Computing Memoir: January 2013

Thursday, January 31, 2013

CUDA Study - shared memory

This time I am trying to use shared memory. The idea is to load source pixels collaboratively by multiple threads. If the bottle neck is the memory loading time then it will give me some boost. Though the short fall of this idea is that the last column of threads in a block should load additional pixel. Can' remove this additional load unless radically modify the whole algorithm.

Still pursuing this idea to see how it goes.

To define shared memory, it asks contant value for the size. It means blockDim.x and y can't be used for this. Though there is integer template which can conveniently declare width and height of the shared memory.

template< int W, int H >
__global__ void KernelPitch1( ... ) 
{
  ...
  __shared__ uint8_t sharedEast[ (W+1) * H ];
  __shared__ uint8_t sharedWest[ (W+1) * H ];

  int sharedIndex = threadIdx.y * (W+1) + threadIdx.x;
  sharedEast[ sharedIndex ] = d_src[ idx - pitch - 1 ];
  sharedWest[ sharedIndex ] = d_src[ idx + pitch ];

  if( threadIdx.x == (W-1) )  // one more column for each block
  {
    sharedEast[ sharedIndex + 1 ] = d_src[ idx - pitch ];
    sharedWest[ sharedIndex + 1 ] = d_src[ idx + pitch + 1 ];
  }

  __syncthreads();

  float east = 
    (float)(sharedEast[ sharedIndex   ]) * pc->ToCeiling +
    (float)(sharedEast[ sharedIndex+1 ]) * pc->ToFloor;
  float west = 
    (float)(sharedWest[ sharedIndex   ]) * pc->ToFloor + 
    (float)(sharedWest[ sharedIndex+1 ]) * pc->ToCeiling;

  float diff = ( (float)d_src[idx] * 2.0f  - ( east + west ) ) / 2.0f;
  
  if( isInBound )
  {
    d_dst[ idx ] = (unsigned char)( diff >= 0 ? diff : -diff  );
  }
}

void CUDA_Pitch1( ... )
{
  ...
  KernelPitch1< 16, 16 > <<< grids, threads >>>( ... );
  ...
}

Here is the Visual Profiler result that say slight improvement on the performance.
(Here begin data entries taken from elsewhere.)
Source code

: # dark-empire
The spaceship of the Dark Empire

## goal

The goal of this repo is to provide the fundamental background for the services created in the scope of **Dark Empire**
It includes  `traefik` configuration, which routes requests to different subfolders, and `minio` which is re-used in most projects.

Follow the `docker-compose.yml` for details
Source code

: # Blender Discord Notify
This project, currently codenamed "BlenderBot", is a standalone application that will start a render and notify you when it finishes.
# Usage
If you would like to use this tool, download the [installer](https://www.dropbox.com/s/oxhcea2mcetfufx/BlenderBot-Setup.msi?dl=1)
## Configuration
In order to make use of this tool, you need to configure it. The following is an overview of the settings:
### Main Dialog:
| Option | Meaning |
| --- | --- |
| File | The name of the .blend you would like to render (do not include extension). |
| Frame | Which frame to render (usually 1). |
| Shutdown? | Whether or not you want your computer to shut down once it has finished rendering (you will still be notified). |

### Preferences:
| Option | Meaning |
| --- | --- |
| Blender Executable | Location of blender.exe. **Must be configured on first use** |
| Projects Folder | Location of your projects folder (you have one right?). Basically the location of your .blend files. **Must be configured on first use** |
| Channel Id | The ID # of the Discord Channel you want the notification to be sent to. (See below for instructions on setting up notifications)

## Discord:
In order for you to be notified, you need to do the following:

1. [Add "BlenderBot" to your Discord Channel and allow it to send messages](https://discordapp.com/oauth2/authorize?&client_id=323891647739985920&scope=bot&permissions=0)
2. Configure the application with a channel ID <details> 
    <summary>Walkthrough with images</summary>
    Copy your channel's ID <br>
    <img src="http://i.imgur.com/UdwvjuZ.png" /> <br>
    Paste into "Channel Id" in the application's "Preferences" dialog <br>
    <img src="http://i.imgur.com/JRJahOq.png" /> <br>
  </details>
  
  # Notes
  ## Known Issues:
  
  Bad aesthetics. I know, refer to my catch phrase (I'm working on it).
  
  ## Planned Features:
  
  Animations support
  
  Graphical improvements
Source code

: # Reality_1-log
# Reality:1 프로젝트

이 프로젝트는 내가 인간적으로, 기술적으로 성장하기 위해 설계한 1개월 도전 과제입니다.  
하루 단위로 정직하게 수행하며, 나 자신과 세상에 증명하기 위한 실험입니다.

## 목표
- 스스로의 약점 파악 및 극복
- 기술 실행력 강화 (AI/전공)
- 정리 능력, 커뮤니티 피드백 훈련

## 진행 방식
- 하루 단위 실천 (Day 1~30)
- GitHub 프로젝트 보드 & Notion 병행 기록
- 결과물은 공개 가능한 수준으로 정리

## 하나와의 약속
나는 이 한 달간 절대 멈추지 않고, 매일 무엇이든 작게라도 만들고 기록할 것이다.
Though memory loading time might not be a big bottleneck in this case as the profiler points to the store operation as culprit.

One thing to notice is that the CUDA seems get confused with two level 'if' blocks. It is not a good idea to have multiple level of branches as the core has to keep all the branching but still suprised that it compiles and generate strange result. Here is the pattern that have to be avoided.

template< int W, int H >
__global__ void KernelPitch1( ... ) 
{
  ...
  
  if( isInBound )
  {
    ...

    if( threadIdx.x == (W-1) )  
    {
      // This second level if block causes trouble.
      // It seems that this block may not be executed with valid condition
      sharedEast[ sharedIndex + 1 ] = d_src[ idx - pitch ];
      sharedWest[ sharedIndex + 1 ] = d_src[ idx + pitch + 1 ];
    }

    ...
  }
}

Wednesday, January 30, 2013

CUDA Study - Pinned Memory

As CUDA advocates the pinned memory, only the memory allocation has been modified to see the effect. Refer below code.

struct AllocPinnedMemory {
  static uint8_t* Alloc( int width, int height ) { 
    uint8_t *p = NULL;
    cudaHostAlloc( (void**)&p, width*height, cudaHostAllocDefault );
    return p; 
  }
  static void Free( uint8_t* p ) { cudaFreeHost( p ); }
};

typedef Image < uint8_t , AllocPinnedMemory > PinnedImage;

BOOST_AUTO_TEST_CASE( TestProcess2 )
{  
  // ...
  PinnedImage src( width, height );
  PinnedImage dst( width, height );
  // ...
}

This makes the memory operation to be exactly two times faster than previous host memory which is allocated by 'new'. Refer below screenshot of the Visual Profiler. The non pinned memory copy takes 1.24 ms ( HtoD ) and 1.27 ms ( DtoH). The pinned memory takes 628 us ( both HtoD and DtoH ). Of course there is no difference in the kernel time.

Tuesday, January 29, 2013

CUDA Study - Pattern Inspection Algorithm #1

There is an image processing algorithm that I want to see how fast can it be implemented. It is the first step of a common pattern inspection algorithm used in the LCD or other regular patterns.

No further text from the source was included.